Other cyberfreaks pride themselves on making their own clothes. The girls wear tutus and angel wings, UV pipe cleaners twisted into their hair and plastic letters fixed to makeshift tiaras. One spells "Horny"; another "Smile". Others, like "Shiny" Mark, opt for a tight cycling top on which he's pinned the "membership card" of the Gatecrasher Shiny Kids ("Shiny' means happy," he says).

The Shiny Kids are members of the cyberfreaks' inner circle, an elite sub-section of a youth cult that isn't immune to the fickle hand of fashion. Silver hair, once a cyberfreak staple, is now "too popular" and most have switched to other tonsorial options. Likewise, "obvious" logos like the Mitsubishi symbol, inspired by a potent brand of ecstasy, are "out".

Gatecrasher kids commonly spend the whole week planning costume ideas for Saturday night, and frown on anyone who steals someone's look, whether it's face paint applied in black and white tiger stripes or a glowing digital countdown on their chest. Ask them why they do it and they'll invariably give the same answer: to escape from reality into a childlike, playground atmosphere. In other words, to achieve exactly the same effect as the original ravers 10 years ago.

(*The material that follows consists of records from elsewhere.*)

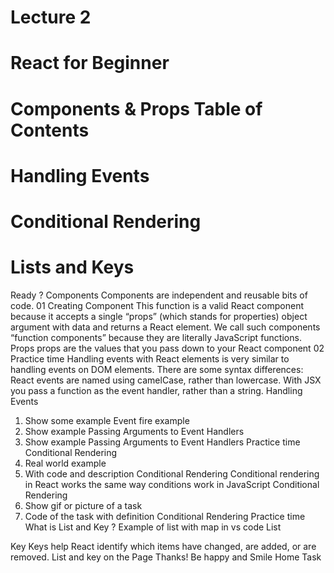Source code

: # Lecture 2
# React for Beginner
# Components & Props Table of Contents
# Handling Events
# Conditional Rendering
# Lists and Keys
Ready ?
Components
Components 
are independent 
and reusable 
bits of code.
01
Creating Component
This function is a valid React component because it accepts a single 
“props” (which stands for properties) object argument with data and 
returns a React element. We call such components “function 
components” because they are literally JavaScript functions.
Props
props are the values that you pass down to your React
component
02
Practice time
Handling events with React elements is very similar to 
handling events on DOM elements. There are some syntax 
differences:
React events are named using camelCase, rather than 
lowercase.
With JSX you pass a function as the event handler, 
rather than a string.
Handling Events
1. Show some example
Event fire example
1. Show example
Passing Arguments to Event 
Handlers
1. Show example
Passing Arguments to Event 
Handlers
Practice time
Conditional Rendering
1. Real world example 
1. With code and description 
Conditional Rendering 
Conditional rendering in React works the 
same way conditions work in JavaScript
Conditional Rendering
1. Show gif or picture of a task
1. Code of the task with definition
Conditional Rendering
Practice time
What is List and Key ?
Example of list with map in vs code List

Key
Keys help React identify which 
items have changed, are added, 
or are removed.
List and key on the Page
Thanks!
Be happy and Smile
Home Task
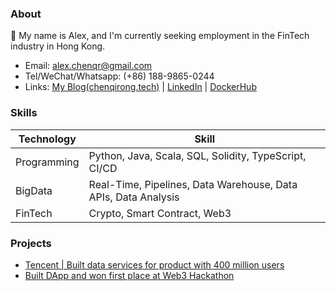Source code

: ### About

👋 My name is Alex, and I'm currently seeking employment in the FinTech industry in Hong Kong.

- Email: alex.chenqr@gmail.com
- Tel/WeChat/Whatsapp: (+86) 188-9865-0244
- Links: [My Blog(chenqirong.tech)](https://chenqirong.tech) | [LinkedIn](https://www.linkedin.com/in/alexchenqr/) | [DockerHub](https://hub.docker.com/u/alexchenqr)

### Skills

| Technology      | Skill |
| ----------- | ----------- |
| Programming      | Python, Java, Scala, SQL, Solidity, TypeScript, CI/CD|
| BigData   | Real-Time, Pipelines, Data Warehouse, Data APIs, Data Analysis |
| FinTech | Crypto, Smart Contract, Web3 |

### Projects

- [Tencent | Built data services for product with 400 million users](https://chenqirong.tech/p-data-platform.html)
- [Built DApp and won first place at Web3 Hackathon](https://chenqirong.tech/web3-hackathon.html)
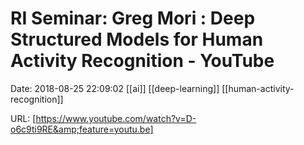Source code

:# RI Seminar: Greg Mori : Deep Structured Models for Human Activity Recognition - YouTube

Date: 2018-08-25 22:09:02
[[ai]] [[deep-learning]] [[human-activity-recognition]]

URL: [https://www.youtube.com/watch?v=D-o6c9ti9RE&amp;feature=youtu.be]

Cyberfreaks first appeared around a year ago. Club attendances were falling and the new generation of 18-year-olds seemed to be rejecting poor quality Es and house music. Around the same time the scene was buzzing with talk of "club freaks". Following the lead of Ibiza's outrageous Manumission parties and the hallucinogenic festival scene, clubs like Sundissential and Miss Moneypenny's spawned outlandish clubbers-cum-entertainers - nuns covered in blue body paint, alien stilt-walkers and crimson-horned devils. (The club freak movement peaked when a man dressed as a large suitcase was hailed as a clubbing celebrity and interviewed in dance magazine MixMag.)

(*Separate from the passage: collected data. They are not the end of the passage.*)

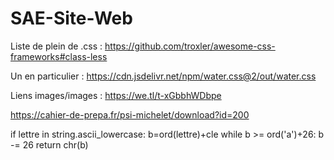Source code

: # SAE-Site-Web


Liste de plein de .css :
https://github.com/troxler/awesome-css-frameworks#class-less

Un en particulier :
https://cdn.jsdelivr.net/npm/water.css@2/out/water.css

Liens images/images :
https://we.tl/t-xGbbhWDbpe



https://cahier-de-prepa.fr/psi-michelet/download?id=200

if lettre in string.ascii_lowercase:
            b=ord(lettre)+cle
            while b >= ord('a')+26:
                b -= 26
            return chr(b)

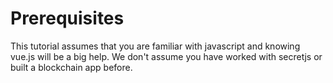 # Prerequisites

This tutorial assumes that you are familiar with javascript and knowing vue.js will be a big help. We don't assume you have worked with secretjs or built a blockchain app before.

Another key ingredient for the scene was the arrival of Mitsubishis, the MDMA-rich Es that flooded clubland in late '98 and rejuvenated it almost overnight. Before long 18- and 19-year-olds, for whom rave was ancient history - and so something to be pillaged and reclaimed - were pouring into clubs.

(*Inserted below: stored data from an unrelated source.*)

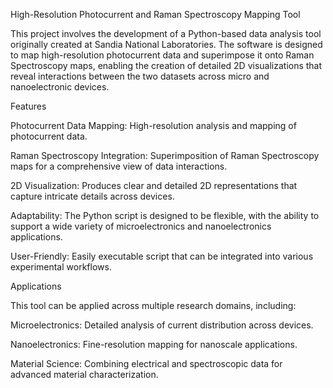 High-Resolution Photocurrent and Raman Spectroscopy Mapping Tool


This project involves the development of a Python-based data analysis tool originally created at Sandia National Laboratories. The software is designed to map high-resolution photocurrent data and superimpose it onto Raman Spectroscopy maps, enabling the creation of detailed 2D visualizations that reveal interactions between the two datasets across micro and nanoelectronic devices.


Features


Photocurrent Data Mapping: High-resolution analysis and mapping of photocurrent data.

Raman Spectroscopy Integration: Superimposition of Raman Spectroscopy maps for a comprehensive view of data interactions.

2D Visualization: Produces clear and detailed 2D representations that capture intricate details across devices.

Adaptability: The Python script is designed to be flexible, with the ability to support a wide variety of microelectronics and nanoelectronics applications.

User-Friendly: Easily executable script that can be integrated into various experimental workflows.


Applications


This tool can be applied across multiple research domains, including:

Microelectronics: Detailed analysis of current distribution across devices.

Nanoelectronics: Fine-resolution mapping for nanoscale applications.

Material Science: Combining electrical and spectroscopic data for advanced material characterization.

Not everyone was best pleased. Radio One's Judge Jules has angrily called for rave toys to be banned, and the cyberfreaks aren't too happy. "Clubbing's about freedom," Andy Lightfoot says. "You can't tell people what to do."

This friction is largely because the cyberfreaks phenomenon is clubbing's first real revival, with clubbers embracing a hotchpotch of styles they were too young to experience first hand.

So high are emotions that the cyberfreak debate is raging in the letters page of Mixmag, which has printed angry complaints about "gimps in bin- liners" spoiling the enjoyment of the original Gatecrasher crowd. "They're ridiculous," agrees one clubber in her early thirties. "They think they're so cool but they look stupid. If you don't look right you're not part of their gang." Renaissance, a long-running house club attracting older, more stylish clubbers, recently opened a lavish new venue in Nottingham and announced a "No Gatecrasher Kids" door policy. "If a load of kids start turning up with toys and dummies they won't get in," says promoter Geoff Oakes. "If they want to take the paint off their faces and dress a bit smarter, they're more than welcome. I'm sure they'll grow out of it."

Despite such opposition, the cyberfreaks are spreading fast. In January there were only a handful at Gatecrasher, but now they make up around 15 per cent of the club. It's contagious. Every converted cyberfreak says the same thing - they came to the club, saw how people were dressing, and wanted to be part of it. In this way phenomena start.

Denzil Ede, a 21-year-old genetics student, was bitten by the cyberfreak bug after visiting the Leeds club Sundissential North. His costume is an alien mask with a built-in voice-distortion box, teamed with a large pair of Dr Spock ears. "It's definitely a movement," he says. "I think it's going to grow, because it's so easy to join. You just have to go to a fancy dress shop. Anyone can be a cyberfreak."